Retype every line from the top of the entries down to the one with "The following developers", both included, and skip the pictures.

Records »
::::
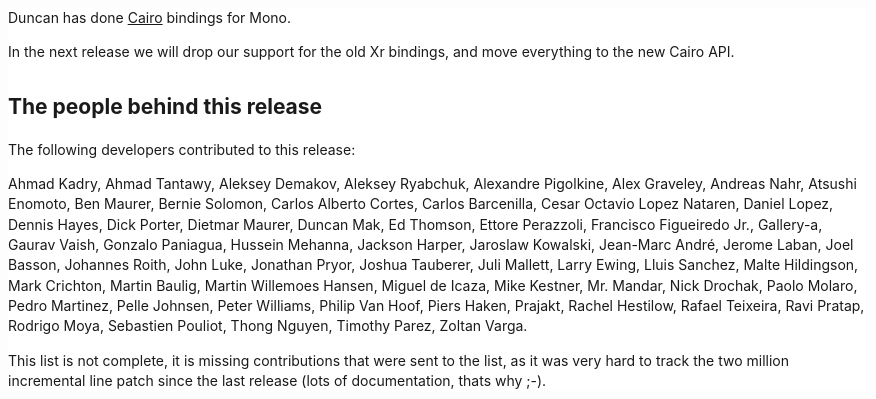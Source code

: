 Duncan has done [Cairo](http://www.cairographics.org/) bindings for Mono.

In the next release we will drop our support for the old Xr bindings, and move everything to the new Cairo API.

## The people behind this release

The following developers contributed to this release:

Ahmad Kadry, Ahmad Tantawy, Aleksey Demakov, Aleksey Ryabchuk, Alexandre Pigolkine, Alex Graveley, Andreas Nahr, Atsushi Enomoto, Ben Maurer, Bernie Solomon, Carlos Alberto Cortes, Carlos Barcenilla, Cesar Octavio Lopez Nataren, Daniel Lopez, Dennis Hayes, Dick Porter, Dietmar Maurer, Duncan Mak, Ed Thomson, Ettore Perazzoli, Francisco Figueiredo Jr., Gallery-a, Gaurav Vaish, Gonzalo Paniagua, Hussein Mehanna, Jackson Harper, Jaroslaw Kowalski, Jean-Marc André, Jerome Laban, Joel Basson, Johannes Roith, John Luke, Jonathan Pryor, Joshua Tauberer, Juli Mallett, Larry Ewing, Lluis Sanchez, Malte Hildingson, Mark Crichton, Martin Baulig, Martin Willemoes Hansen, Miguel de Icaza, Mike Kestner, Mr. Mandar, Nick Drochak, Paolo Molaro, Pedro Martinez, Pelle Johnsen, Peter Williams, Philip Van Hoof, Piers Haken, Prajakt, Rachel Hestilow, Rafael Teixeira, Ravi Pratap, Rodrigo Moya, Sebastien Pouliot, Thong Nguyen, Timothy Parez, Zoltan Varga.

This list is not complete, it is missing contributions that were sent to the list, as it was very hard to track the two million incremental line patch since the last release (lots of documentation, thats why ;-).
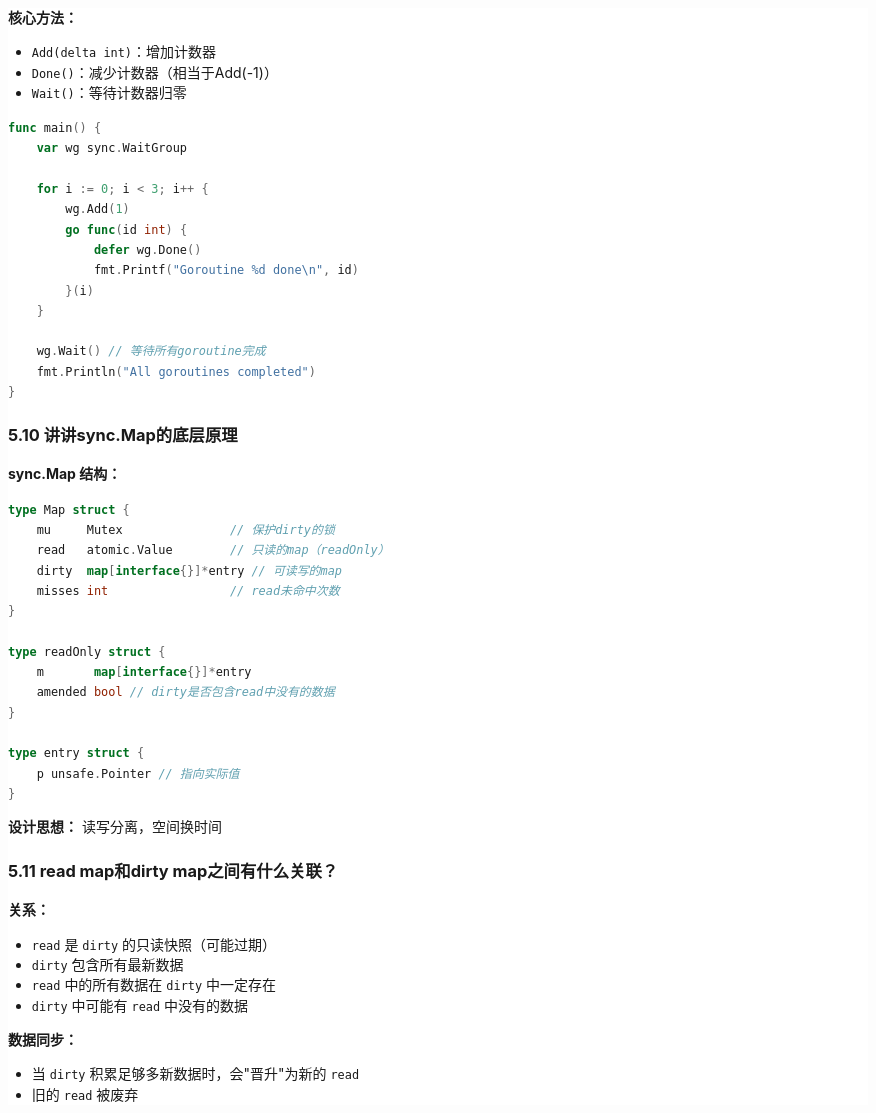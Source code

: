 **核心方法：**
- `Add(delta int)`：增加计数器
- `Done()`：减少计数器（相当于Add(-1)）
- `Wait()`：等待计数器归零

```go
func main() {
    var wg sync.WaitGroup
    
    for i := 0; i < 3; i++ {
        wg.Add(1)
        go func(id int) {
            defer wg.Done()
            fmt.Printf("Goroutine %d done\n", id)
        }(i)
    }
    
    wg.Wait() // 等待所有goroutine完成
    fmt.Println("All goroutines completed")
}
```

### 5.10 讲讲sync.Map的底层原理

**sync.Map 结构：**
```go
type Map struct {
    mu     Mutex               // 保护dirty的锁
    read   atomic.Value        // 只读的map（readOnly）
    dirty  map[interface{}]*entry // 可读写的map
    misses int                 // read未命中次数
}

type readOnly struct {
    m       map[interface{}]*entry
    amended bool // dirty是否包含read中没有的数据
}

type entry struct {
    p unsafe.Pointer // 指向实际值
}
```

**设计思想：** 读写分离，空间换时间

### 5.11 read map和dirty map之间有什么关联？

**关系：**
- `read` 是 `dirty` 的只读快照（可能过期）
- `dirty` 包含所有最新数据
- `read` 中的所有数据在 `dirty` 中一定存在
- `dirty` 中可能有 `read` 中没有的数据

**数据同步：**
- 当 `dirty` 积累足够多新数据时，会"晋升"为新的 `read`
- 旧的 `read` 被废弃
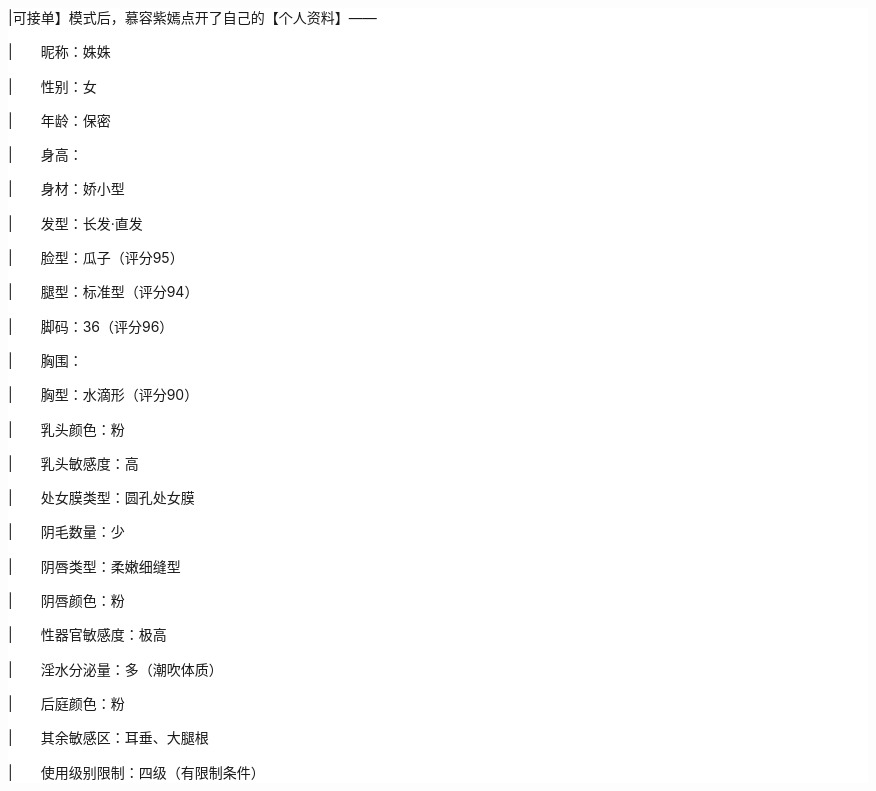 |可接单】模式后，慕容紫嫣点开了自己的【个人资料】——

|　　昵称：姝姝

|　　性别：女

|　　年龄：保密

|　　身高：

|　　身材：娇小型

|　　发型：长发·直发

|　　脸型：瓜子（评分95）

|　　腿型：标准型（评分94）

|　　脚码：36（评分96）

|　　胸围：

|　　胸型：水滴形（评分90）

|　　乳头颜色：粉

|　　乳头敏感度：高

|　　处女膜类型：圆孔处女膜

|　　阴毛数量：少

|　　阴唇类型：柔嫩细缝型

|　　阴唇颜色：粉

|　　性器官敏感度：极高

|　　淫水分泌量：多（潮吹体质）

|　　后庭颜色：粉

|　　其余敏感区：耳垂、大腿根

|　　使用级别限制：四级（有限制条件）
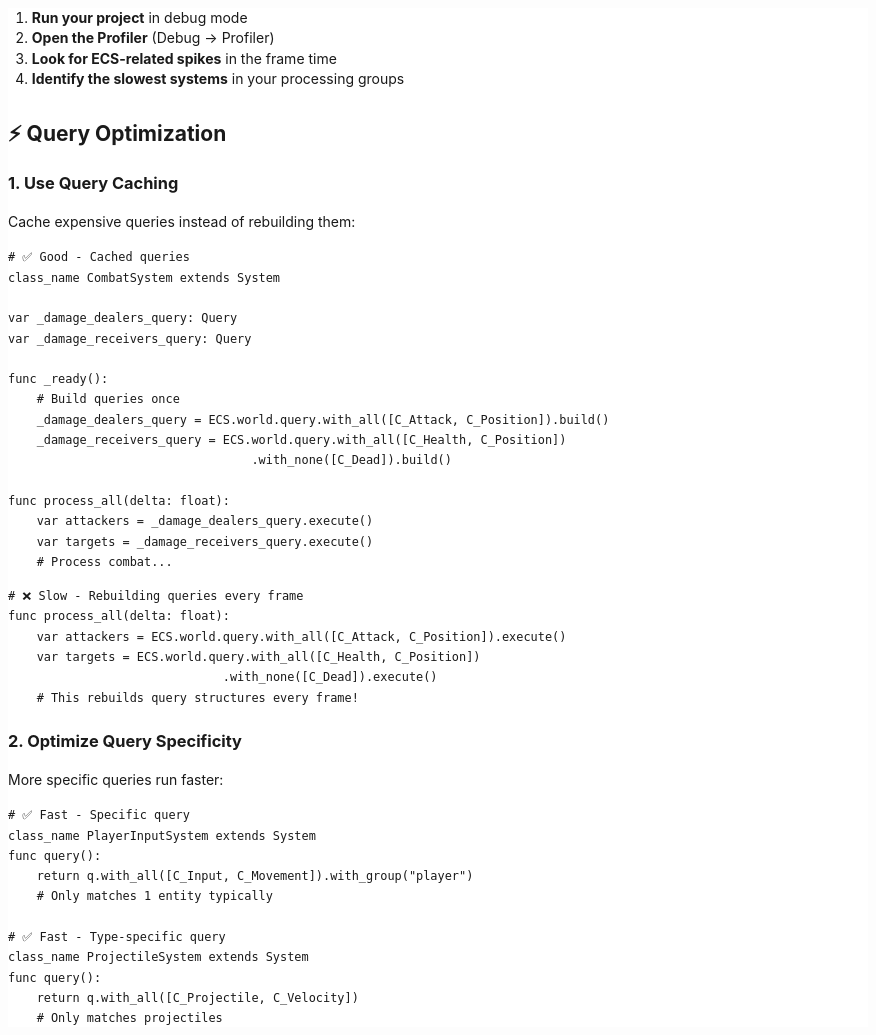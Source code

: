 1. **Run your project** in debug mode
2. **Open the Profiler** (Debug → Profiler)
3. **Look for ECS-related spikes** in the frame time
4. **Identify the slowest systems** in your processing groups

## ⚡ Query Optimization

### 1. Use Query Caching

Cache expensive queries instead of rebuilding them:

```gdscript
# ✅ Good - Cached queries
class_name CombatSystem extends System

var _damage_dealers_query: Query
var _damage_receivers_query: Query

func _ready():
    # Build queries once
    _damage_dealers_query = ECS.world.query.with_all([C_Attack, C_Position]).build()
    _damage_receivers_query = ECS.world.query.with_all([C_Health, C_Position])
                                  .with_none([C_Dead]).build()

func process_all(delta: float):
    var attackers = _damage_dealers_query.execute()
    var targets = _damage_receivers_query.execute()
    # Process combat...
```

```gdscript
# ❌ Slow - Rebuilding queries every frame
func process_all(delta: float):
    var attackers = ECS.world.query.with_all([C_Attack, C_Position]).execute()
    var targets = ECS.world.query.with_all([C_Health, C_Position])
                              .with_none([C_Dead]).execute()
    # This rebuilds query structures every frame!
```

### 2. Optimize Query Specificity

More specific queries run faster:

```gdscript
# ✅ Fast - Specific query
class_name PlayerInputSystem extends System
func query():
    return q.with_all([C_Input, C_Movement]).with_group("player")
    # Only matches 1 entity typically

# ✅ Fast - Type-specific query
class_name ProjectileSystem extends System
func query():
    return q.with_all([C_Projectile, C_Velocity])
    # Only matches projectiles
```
::::
Response below »
Source code

: Duncan has done [Cairo](http://www.cairographics.org/) bindings for Mono.

In the next release we will drop our support for the old Xr bindings, and move everything to the new Cairo API.

## The people behind this release

The following developers contributed to this release:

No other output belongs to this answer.